*** Opening of Task inputs ***

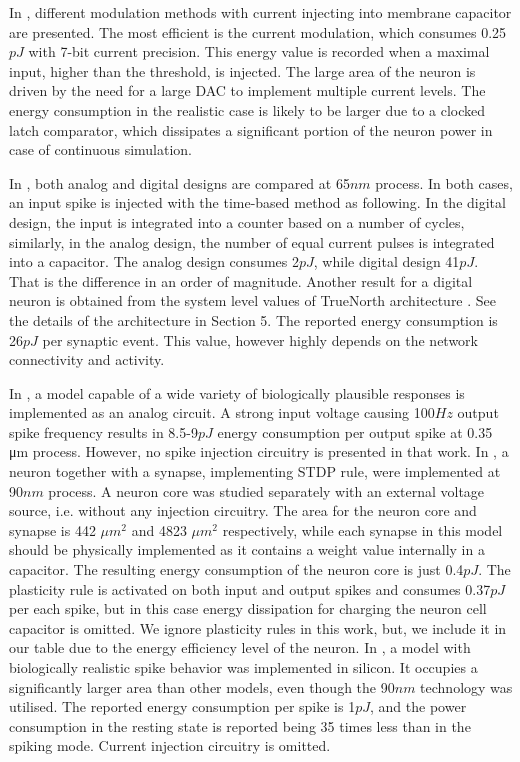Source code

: \documentclass[conference, compsoc]{IEEEtran}
\begin{document}
In \cite{Phong}, different modulation methods with current injecting into membrane capacitor are presented. The most efficient is the current modulation, which consumes 0.25$ pJ $ with 7-bit current precision. This energy value is recorded when a maximal input, higher than the threshold, is injected. The large area of the neuron is driven by the need for a large DAC to implement multiple current levels. The energy consumption in the realistic case is likely to be larger due to a clocked latch comparator, which dissipates a significant portion of the neuron power in case of continuous simulation.

In \cite{HardwareOrAnalog}, both analog and digital designs are compared at 65$ nm $ process. In both cases, an input spike is injected with the time-based method as following. In the digital design, the  input is integrated into a counter based on a number of cycles, similarly, in the analog design, the number of equal current pulses is integrated into a capacitor. The analog design consumes 2$ pJ $, while digital design 41$ pJ $. That is the difference in an order of magnitude. Another result for a digital neuron is obtained from the system level values of TrueNorth architecture \cite{TrueNorth}. See the details of the architecture in Section 5. The reported energy consumption is 26$ pJ $ per synaptic event. This value, however highly depends on the network connectivity and activity.

In \cite{Wijekoon_compact_silicon_circuit}, a model capable of a wide variety of biologically plausible responses is implemented as an analog circuit. A strong input voltage causing 100$ Hz $ output spike frequency results in 8.5-9$ pJ $ energy consumption per output spike at 0.35 μm process. However, no spike injection circuitry is presented in that work. In \cite{Energy-Efficient-Neuron}, a neuron together with a synapse, implementing STDP rule, were implemented at 90$ nm $ process. A neuron core was studied separately with an external voltage source, i.e. without any injection circuitry. The area for the neuron core and synapse is 442 $ \mu m^{2} $ and 4823 $ \mu m^{2} $ respectively, while each synapse in this model should be physically implemented as it contains a weight value internally in a capacitor. The resulting energy consumption of the neuron core  is just 0.4$ pJ $. The plasticity rule is activated on both input and output spikes and consumes 0.37$ pJ $ per each spike, but in this case energy dissipation for charging the neuron cell capacitor is omitted. We ignore plasticity rules in this work, but, we include it in our table due to the energy efficiency level of the neuron. In \cite{Subthreshold_Izhikevich}, a model with biologically realistic spike behavior was implemented in silicon. It occupies a significantly larger area than other models, even though the 90$ nm $ technology was utilised. The reported energy consumption per spike is 1$ pJ $, and the power consumption in the resting state is reported being 35 times less than in the spiking mode. Current injection circuitry is omitted.
\end{document}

*** Close of Task inputs ***

◆ **Description of the task**
Please give the number of lines in the data above that contain the word "into", with nothing else.

◆ **Output for this exercise**
2